As indicated in the very title, Chesterton is concerned with the days of the week. The protagonist, Gabriel Syme, is a man called ‘Thursday’ because he is a member of ‘the Council of the Seven Days’, also known as the Central European Council of Anarchists. The full Council is comprised of the following characters:

Sunday – The President of the Council, a huge, unsleeping man with a vast head

Monday – The Secretary of the Council, thin-faced and with a twisted smile

Tuesday – Gogol, a gloomy and hairy Pole

Wednesday – Inspector Ratcliffe, square bearded, frock-coated

Thursday – Gabriel Syme, the eponymous hero

Friday – Professor de Worms, senile and apparently moribund

Saturday – Dr Bull, sphinx-like, black-haired, bespectacled

Chesterton introduces the characters into the story in no particular order, but towards the end of the story he shows himself to be aware of the traditional order of the planets when the Council members gather together for the grand denouement. They meet in a garden where, “in a kind of crescent, stood seven great chairs, the thrones of the seven days . . .  but the central chair was empty.”[8]

The central chair is the seat of Sunday, the President of the Council. But does this mean that the model of the cosmos that is on display in The Man Who Was Thursday is the post-Copernican, heliocentric model? It does not. For, somewhat confusingly, according to the pre-Copernican model, the Sun had a central position even though it was not completely and utterly central. The Sun was the central planet, fourth from the top and fourth from the bottom: Mars, Jupiter and Saturn rotated above the Sun; Venus, Mercury and Luna rotated below the Sun. This central position was held, in medieval thought, to betoken a peculiar dignity or honour, like the heart in the middle of the body, or like a king surrounded by his subjects. The Sun is “the eye and mind of the whole universe” as C.S. Lewis wrote in his chapter on ‘The Heavens’ in The Discarded Image, and when Chesterton leaves the central chair empty for Sunday to sit in, he is acknowledging the centrality of the Sun within the heptarchical system. Yet although the Sun occupied this middle position among the seven planets, Earth was the very centre of the whole universe, the focal point about which all the planets, including the Sun, revolved.

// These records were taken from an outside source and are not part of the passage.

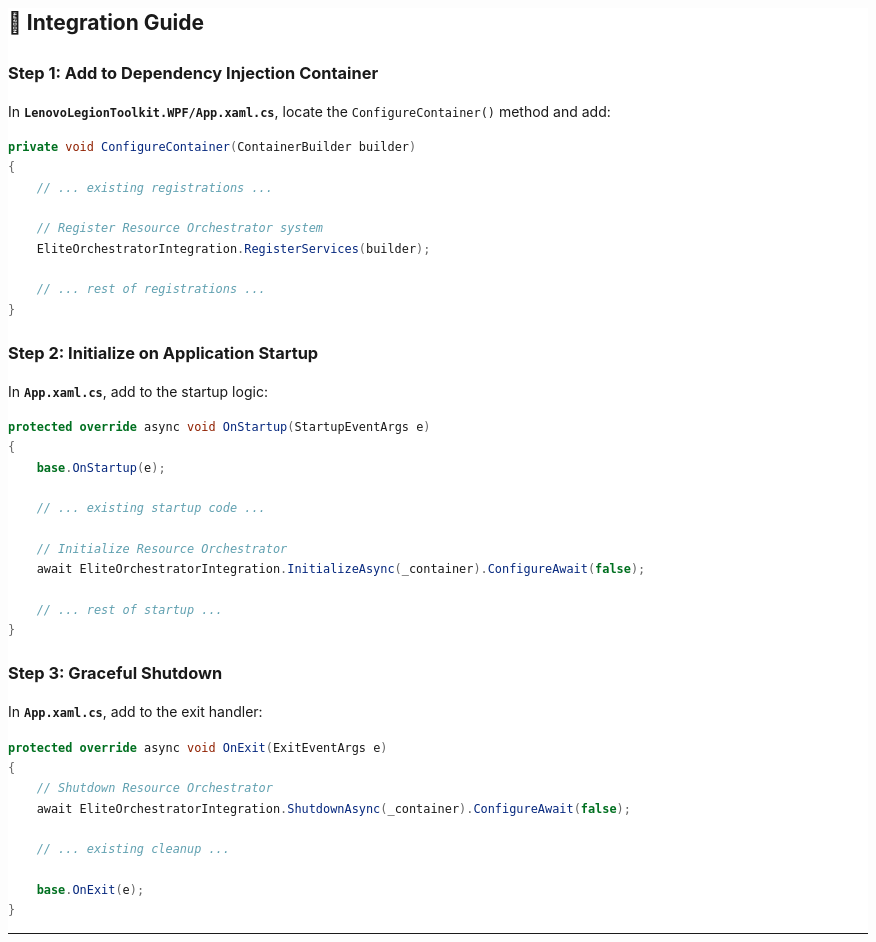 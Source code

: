 ## 🚀 Integration Guide

### Step 1: Add to Dependency Injection Container

In **`LenovoLegionToolkit.WPF/App.xaml.cs`**, locate the `ConfigureContainer()` method and add:

```csharp
private void ConfigureContainer(ContainerBuilder builder)
{
    // ... existing registrations ...

    // Register Resource Orchestrator system
    EliteOrchestratorIntegration.RegisterServices(builder);

    // ... rest of registrations ...
}
```

### Step 2: Initialize on Application Startup

In **`App.xaml.cs`**, add to the startup logic:

```csharp
protected override async void OnStartup(StartupEventArgs e)
{
    base.OnStartup(e);

    // ... existing startup code ...

    // Initialize Resource Orchestrator
    await EliteOrchestratorIntegration.InitializeAsync(_container).ConfigureAwait(false);

    // ... rest of startup ...
}
```

### Step 3: Graceful Shutdown

In **`App.xaml.cs`**, add to the exit handler:

```csharp
protected override async void OnExit(ExitEventArgs e)
{
    // Shutdown Resource Orchestrator
    await EliteOrchestratorIntegration.ShutdownAsync(_container).ConfigureAwait(false);

    // ... existing cleanup ...

    base.OnExit(e);
}
```

---
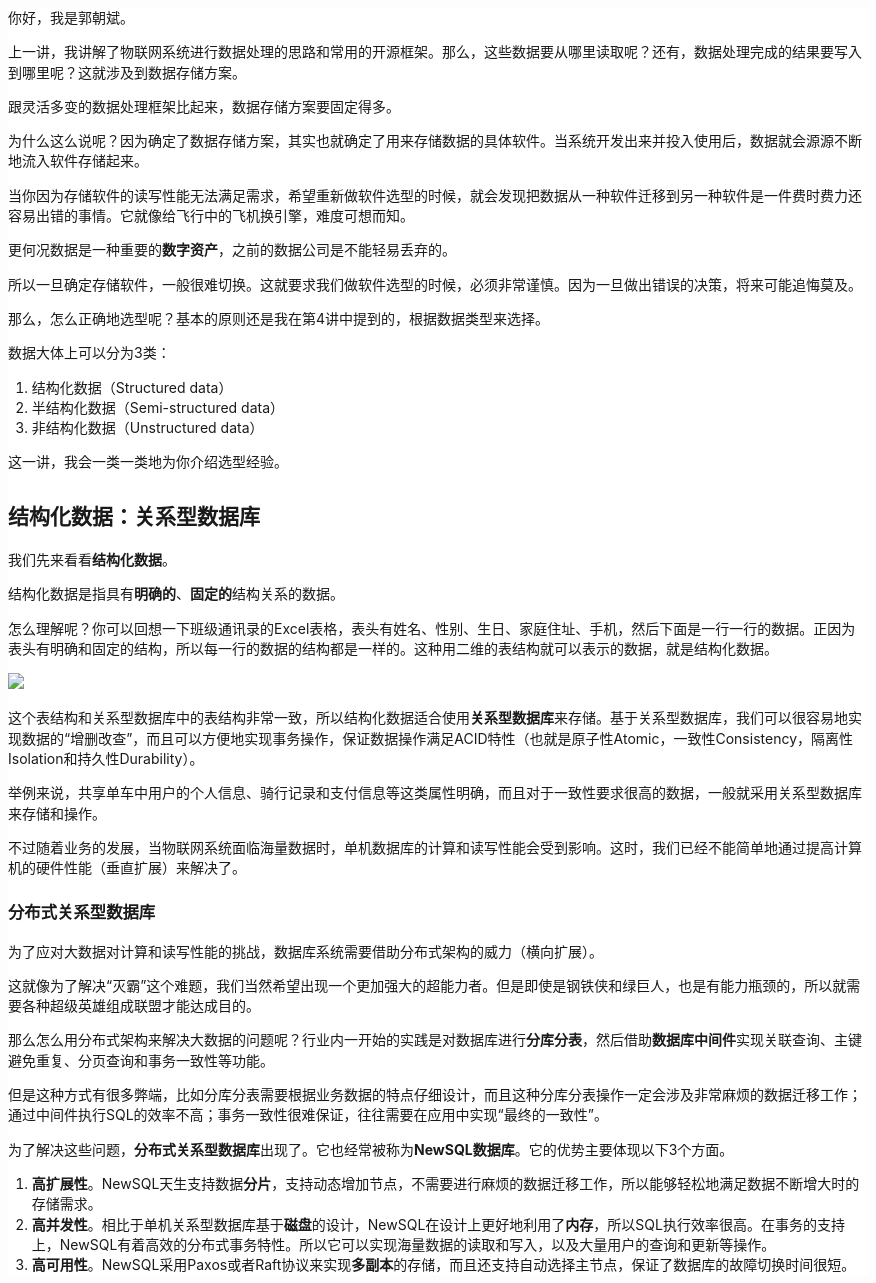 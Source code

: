 你好，我是郭朝斌。

上一讲，我讲解了物联网系统进行数据处理的思路和常用的开源框架。那么，这些数据要从哪里读取呢？还有，数据处理完成的结果要写入到哪里呢？这就涉及到数据存储方案。

跟灵活多变的数据处理框架比起来，数据存储方案要固定得多。

为什么这么说呢？因为确定了数据存储方案，其实也就确定了用来存储数据的具体软件。当系统开发出来并投入使用后，数据就会源源不断地流入软件存储起来。

当你因为存储软件的读写性能无法满足需求，希望重新做软件选型的时候，就会发现把数据从一种软件迁移到另一种软件是一件费时费力还容易出错的事情。它就像给飞行中的飞机换引擎，难度可想而知。

更何况数据是一种重要的**数字资产**，之前的数据公司是不能轻易丢弃的。

所以一旦确定存储软件，一般很难切换。这就要求我们做软件选型的时候，必须非常谨慎。因为一旦做出错误的决策，将来可能追悔莫及。

那么，怎么正确地选型呢？基本的原则还是我在第4讲中提到的，根据数据类型来选择。

数据大体上可以分为3类：

1. 结构化数据（Structured data）
2. 半结构化数据（Semi-structured data）
3. 非结构化数据（Unstructured data）

这一讲，我会一类一类地为你介绍选型经验。

## 结构化数据：关系型数据库

我们先来看看**结构化数据**。

结构化数据是指具有**明确的**、**固定的**结构关系的数据。

怎么理解呢？你可以回想一下班级通讯录的Excel表格，表头有姓名、性别、生日、家庭住址、手机，然后下面是一行一行的数据。正因为表头有明确和固定的结构，所以每一行的数据的结构都是一样的。这种用二维的表结构就可以表示的数据，就是结构化数据。

![](https://static001.geekbang.org/resource/image/16/69/1634466byya14757dfc4115yyb5ed769.jpg?wh=2700%2A837)

这个表结构和关系型数据库中的表结构非常一致，所以结构化数据适合使用**关系型数据库**来存储。基于关系型数据库，我们可以很容易地实现数据的“增删改查”，而且可以方便地实现事务操作，保证数据操作满足ACID特性（也就是原子性Atomic，一致性Consistency，隔离性Isolation和持久性Durability）。

举例来说，共享单车中用户的个人信息、骑行记录和支付信息等这类属性明确，而且对于一致性要求很高的数据，一般就采用关系型数据库来存储和操作。

不过随着业务的发展，当物联网系统面临海量数据时，单机数据库的计算和读写性能会受到影响。这时，我们已经不能简单地通过提高计算机的硬件性能（垂直扩展）来解决了。

### 分布式关系型数据库

为了应对大数据对计算和读写性能的挑战，数据库系统需要借助分布式架构的威力（横向扩展）。

这就像为了解决“灭霸”这个难题，我们当然希望出现一个更加强大的超能力者。但是即使是钢铁侠和绿巨人，也是有能力瓶颈的，所以就需要各种超级英雄组成联盟才能达成目的。

那么怎么用分布式架构来解决大数据的问题呢？行业内一开始的实践是对数据库进行**分库分表**，然后借助**数据库中间件**实现关联查询、主键避免重复、分页查询和事务一致性等功能。

但是这种方式有很多弊端，比如分库分表需要根据业务数据的特点仔细设计，而且这种分库分表操作一定会涉及非常麻烦的数据迁移工作；通过中间件执行SQL的效率不高；事务一致性很难保证，往往需要在应用中实现“最终的一致性”。

为了解决这些问题，**分布式关系型数据库**出现了。它也经常被称为**NewSQL数据库**。它的优势主要体现以下3个方面。

1. **高扩展性**。NewSQL天生支持数据**分片**，支持动态增加节点，不需要进行麻烦的数据迁移工作，所以能够轻松地满足数据不断增大时的存储需求。
2. **高并发性**。相比于单机关系型数据库基于**磁盘**的设计，NewSQL在设计上更好地利用了**内存**，所以SQL执行效率很高。在事务的支持上，NewSQL有着高效的分布式事务特性。所以它可以实现海量数据的读取和写入，以及大量用户的查询和更新等操作。
3. **高可用性**。NewSQL采用Paxos或者Raft协议来实现**多副本**的存储，而且还支持自动选择主节点，保证了数据库的故障切换时间很短。

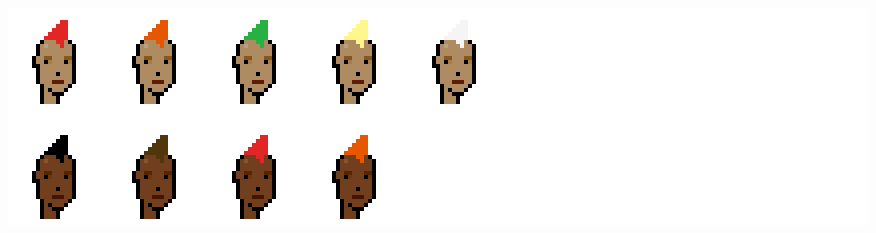 ![](i/punkette_dark_mohawk_redx4.png)
![](i/punkette_dark_mohawk_orangex4.png)
![](i/punkette_dark_mohawk_greenx4.png)
![](i/punkette_dark_mohawk_blondex4.png)
![](i/punkette_dark_mohawk_whitesmokex4.png)

![](i/punkette_darker_mohawk_blackx4.png)
![](i/punkette_darker_mohawk_brunettex4.png)
![](i/punkette_darker_mohawk_redx4.png)
![](i/punkette_darker_mohawk_orangex4.png)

If this apparent clash of centres provokes a vague sense of discomfort in the reader, that is no doubt intentional on Chesterton’s part. And at this point, we would do well to recall that The Man Who was Thursday has a subtitle. In an article published in The Illustrated London News on 13 June 1936, the day before his death, Chesterton drew attention to the very fact of this subtitle:

The book was called The Man Who was Thursday: A Nightmare  . . . It was intended to describe the world of wild doubt and despair which the pessimists were generally describing at that date; with just a gleam of hope in some double meaning of the doubt, which even the pessimists felt in some fitful fashion.[9]

This is a very helpful comment from the author. The Man Who Was Thursday is a nightmare story, but it contains a glimmer of a good dream in it somewhere. Let us refer again to what Chesterton said in his ‘Defence of Planets’ where he wrote, “If a . . . story were really transfused with the Copernican idea, the thing would be a nightmare.” Is it possible that Chesterton subtitled The Man Who Was Thursday ‘A Nightmare’ because he wished to express the nightmarishly unstable quality of trying to live consciously in the Copernican cosmos? I think it is.

The Copernican idea is that we go round the Sun, and that is precisely what the man who is Thursday does in this novel, along with the men who are Monday, Tuesday, Wednesday, Friday and Saturday. They all go round the man who is Sunday: they revolve around the President of the Council. They are described in one place as his “satellites”. He is the candle around which these moths flutter. More than once, the six other characters are called “wanderers”, for they are the planetai in this Copernican system. Sunday is the cynosure who dominates both the Council of Anarchists and the police force: he is the figure in the dark room sitting with his back to the policemen as they each come in one by one to receive their orders.

The very first line of the novel indicates the centrality of the Sun: “The suburb of Saffron Park lay on the sunset side of London, as red and ragged as a cloud of sunset.”[10] Twice in that sentence the word “sunset” appears, setting the keynote for the whole book: we are to be preoccupied with the sun, the sun at its setting. Later in that opening chapter we’re told: “This particular evening, if it is remembered for nothing else, will be remembered in that place for its strange sunset . . . The very empyrean seemed to be a secret.”[11] The sky this evening is “that impossible sky”.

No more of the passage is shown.